■ WHAT IS REQUIRED
Without the pictures, write out every entry that follows exactly.

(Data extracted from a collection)
--

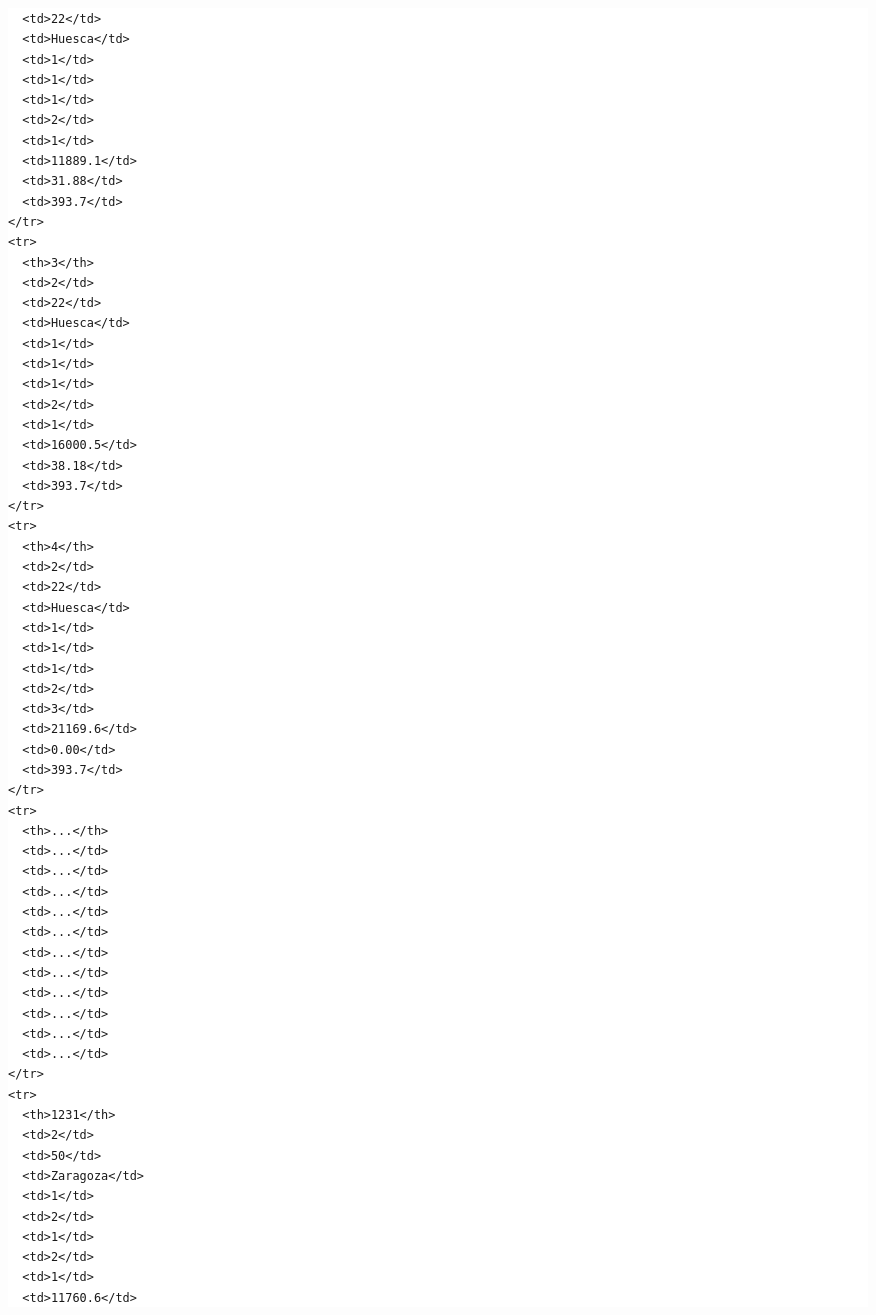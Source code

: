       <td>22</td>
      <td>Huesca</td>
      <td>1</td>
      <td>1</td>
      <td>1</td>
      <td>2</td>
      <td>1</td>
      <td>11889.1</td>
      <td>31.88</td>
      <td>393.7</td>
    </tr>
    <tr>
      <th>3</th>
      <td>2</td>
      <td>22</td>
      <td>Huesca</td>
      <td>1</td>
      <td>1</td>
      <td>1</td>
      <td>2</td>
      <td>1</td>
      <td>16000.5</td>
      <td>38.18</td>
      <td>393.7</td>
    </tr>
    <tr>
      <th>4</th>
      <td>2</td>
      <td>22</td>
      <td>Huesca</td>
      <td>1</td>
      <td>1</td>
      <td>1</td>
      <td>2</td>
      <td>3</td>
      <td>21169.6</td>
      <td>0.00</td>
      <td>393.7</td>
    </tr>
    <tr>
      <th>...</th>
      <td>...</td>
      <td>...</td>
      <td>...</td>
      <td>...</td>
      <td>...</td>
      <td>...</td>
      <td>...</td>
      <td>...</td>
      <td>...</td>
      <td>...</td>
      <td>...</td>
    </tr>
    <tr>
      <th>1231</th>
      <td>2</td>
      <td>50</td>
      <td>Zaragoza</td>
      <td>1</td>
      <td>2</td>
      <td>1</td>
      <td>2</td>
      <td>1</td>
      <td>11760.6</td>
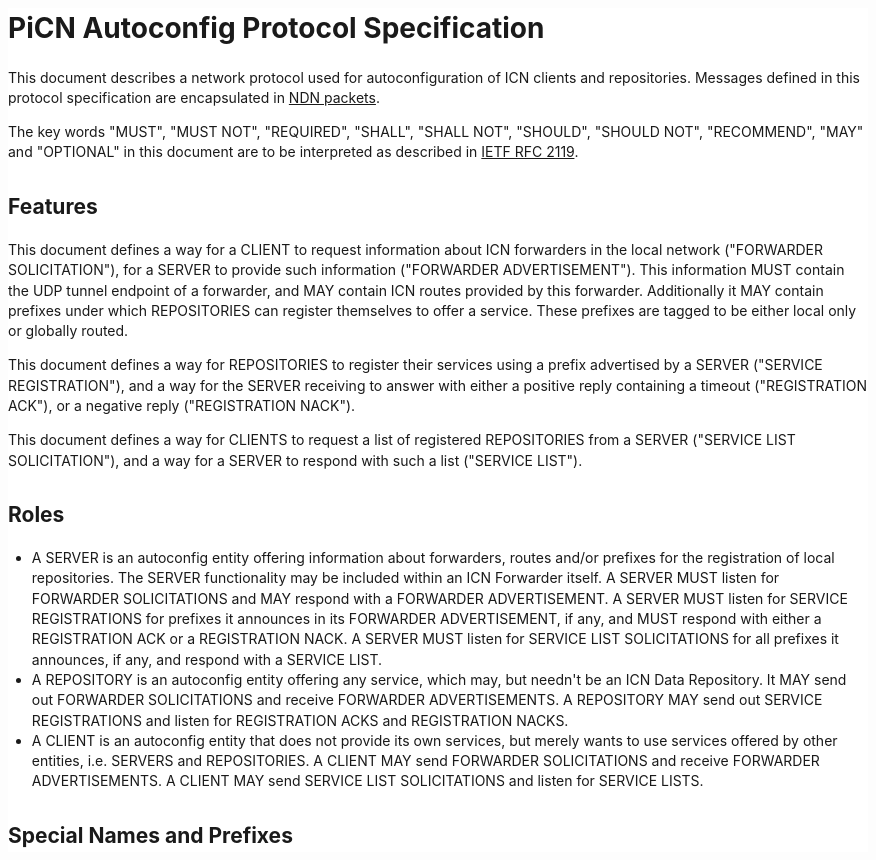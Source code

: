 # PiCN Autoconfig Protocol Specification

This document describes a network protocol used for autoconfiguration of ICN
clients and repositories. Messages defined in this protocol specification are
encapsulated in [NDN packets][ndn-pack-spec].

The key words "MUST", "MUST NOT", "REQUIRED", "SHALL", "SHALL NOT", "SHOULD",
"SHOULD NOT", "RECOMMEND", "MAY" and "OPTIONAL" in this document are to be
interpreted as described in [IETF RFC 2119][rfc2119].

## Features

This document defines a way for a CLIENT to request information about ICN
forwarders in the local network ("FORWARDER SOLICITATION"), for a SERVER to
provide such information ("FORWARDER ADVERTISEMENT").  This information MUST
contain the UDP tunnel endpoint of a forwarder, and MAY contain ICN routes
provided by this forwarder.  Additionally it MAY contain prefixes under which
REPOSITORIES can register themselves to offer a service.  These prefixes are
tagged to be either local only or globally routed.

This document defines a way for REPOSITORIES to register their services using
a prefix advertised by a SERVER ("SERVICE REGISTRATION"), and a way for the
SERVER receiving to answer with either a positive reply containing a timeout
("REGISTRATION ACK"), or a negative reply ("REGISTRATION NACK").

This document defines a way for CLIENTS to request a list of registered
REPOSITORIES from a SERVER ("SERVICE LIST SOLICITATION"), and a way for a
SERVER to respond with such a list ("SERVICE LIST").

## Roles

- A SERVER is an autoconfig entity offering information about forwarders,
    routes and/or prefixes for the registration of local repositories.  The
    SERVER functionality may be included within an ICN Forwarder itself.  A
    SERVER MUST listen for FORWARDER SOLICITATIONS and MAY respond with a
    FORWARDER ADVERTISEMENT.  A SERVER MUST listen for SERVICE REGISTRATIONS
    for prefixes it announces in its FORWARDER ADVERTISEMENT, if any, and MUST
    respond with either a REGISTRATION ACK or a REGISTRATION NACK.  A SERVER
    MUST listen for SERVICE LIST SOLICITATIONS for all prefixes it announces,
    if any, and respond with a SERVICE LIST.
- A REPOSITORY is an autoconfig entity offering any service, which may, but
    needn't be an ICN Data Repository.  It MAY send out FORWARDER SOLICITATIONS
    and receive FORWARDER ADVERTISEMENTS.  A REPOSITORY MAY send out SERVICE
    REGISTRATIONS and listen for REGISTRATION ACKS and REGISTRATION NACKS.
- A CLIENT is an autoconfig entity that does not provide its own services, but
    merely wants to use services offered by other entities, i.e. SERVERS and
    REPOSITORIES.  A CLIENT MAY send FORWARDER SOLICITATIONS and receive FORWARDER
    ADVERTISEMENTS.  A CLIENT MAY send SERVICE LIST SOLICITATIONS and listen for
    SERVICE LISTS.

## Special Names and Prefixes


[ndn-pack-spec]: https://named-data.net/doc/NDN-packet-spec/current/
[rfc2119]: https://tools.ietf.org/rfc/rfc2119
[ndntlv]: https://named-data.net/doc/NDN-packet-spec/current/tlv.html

--

■ WRITTEN ANSWER
Source code

:       <td>22</td>
      <td>Huesca</td>
      <td>1</td>
      <td>1</td>
      <td>1</td>
      <td>2</td>
      <td>1</td>
      <td>11889.1</td>
      <td>31.88</td>
      <td>393.7</td>
    </tr>
    <tr>
      <th>3</th>
      <td>2</td>
      <td>22</td>
      <td>Huesca</td>
      <td>1</td>
      <td>1</td>
      <td>1</td>
      <td>2</td>
      <td>1</td>
      <td>16000.5</td>
      <td>38.18</td>
      <td>393.7</td>
    </tr>
    <tr>
      <th>4</th>
      <td>2</td>
      <td>22</td>
      <td>Huesca</td>
      <td>1</td>
      <td>1</td>
      <td>1</td>
      <td>2</td>
      <td>3</td>
      <td>21169.6</td>
      <td>0.00</td>
      <td>393.7</td>
    </tr>
    <tr>
      <th>...</th>
      <td>...</td>
      <td>...</td>
      <td>...</td>
      <td>...</td>
      <td>...</td>
      <td>...</td>
      <td>...</td>
      <td>...</td>
      <td>...</td>
      <td>...</td>
      <td>...</td>
    </tr>
    <tr>
      <th>1231</th>
      <td>2</td>
      <td>50</td>
      <td>Zaragoza</td>
      <td>1</td>
      <td>2</td>
      <td>1</td>
      <td>2</td>
      <td>1</td>
      <td>11760.6</td>
Source code

: # PiCN Autoconfig Protocol Specification

This document describes a network protocol used for autoconfiguration of ICN
clients and repositories. Messages defined in this protocol specification are
encapsulated in [NDN packets][ndn-pack-spec].

The key words "MUST", "MUST NOT", "REQUIRED", "SHALL", "SHALL NOT", "SHOULD",
"SHOULD NOT", "RECOMMEND", "MAY" and "OPTIONAL" in this document are to be
interpreted as described in [IETF RFC 2119][rfc2119].

## Features

This document defines a way for a CLIENT to request information about ICN
forwarders in the local network ("FORWARDER SOLICITATION"), for a SERVER to
provide such information ("FORWARDER ADVERTISEMENT").  This information MUST
contain the UDP tunnel endpoint of a forwarder, and MAY contain ICN routes
provided by this forwarder.  Additionally it MAY contain prefixes under which
REPOSITORIES can register themselves to offer a service.  These prefixes are
tagged to be either local only or globally routed.

This document defines a way for REPOSITORIES to register their services using
a prefix advertised by a SERVER ("SERVICE REGISTRATION"), and a way for the
SERVER receiving to answer with either a positive reply containing a timeout
("REGISTRATION ACK"), or a negative reply ("REGISTRATION NACK").

This document defines a way for CLIENTS to request a list of registered
REPOSITORIES from a SERVER ("SERVICE LIST SOLICITATION"), and a way for a
SERVER to respond with such a list ("SERVICE LIST").

## Roles

- A SERVER is an autoconfig entity offering information about forwarders,
    routes and/or prefixes for the registration of local repositories.  The
    SERVER functionality may be included within an ICN Forwarder itself.  A
    SERVER MUST listen for FORWARDER SOLICITATIONS and MAY respond with a
    FORWARDER ADVERTISEMENT.  A SERVER MUST listen for SERVICE REGISTRATIONS
    for prefixes it announces in its FORWARDER ADVERTISEMENT, if any, and MUST
    respond with either a REGISTRATION ACK or a REGISTRATION NACK.  A SERVER
    MUST listen for SERVICE LIST SOLICITATIONS for all prefixes it announces,
    if any, and respond with a SERVICE LIST.
- A REPOSITORY is an autoconfig entity offering any service, which may, but
    needn't be an ICN Data Repository.  It MAY send out FORWARDER SOLICITATIONS
    and receive FORWARDER ADVERTISEMENTS.  A REPOSITORY MAY send out SERVICE
    REGISTRATIONS and listen for REGISTRATION ACKS and REGISTRATION NACKS.
- A CLIENT is an autoconfig entity that does not provide its own services, but
    merely wants to use services offered by other entities, i.e. SERVERS and
    REPOSITORIES.  A CLIENT MAY send FORWARDER SOLICITATIONS and receive FORWARDER
    ADVERTISEMENTS.  A CLIENT MAY send SERVICE LIST SOLICITATIONS and listen for
    SERVICE LISTS.

## Special Names and Prefixes


[ndn-pack-spec]: https://named-data.net/doc/NDN-packet-spec/current/
[rfc2119]: https://tools.ietf.org/rfc/rfc2119
[ndntlv]: https://named-data.net/doc/NDN-packet-spec/current/tlv.html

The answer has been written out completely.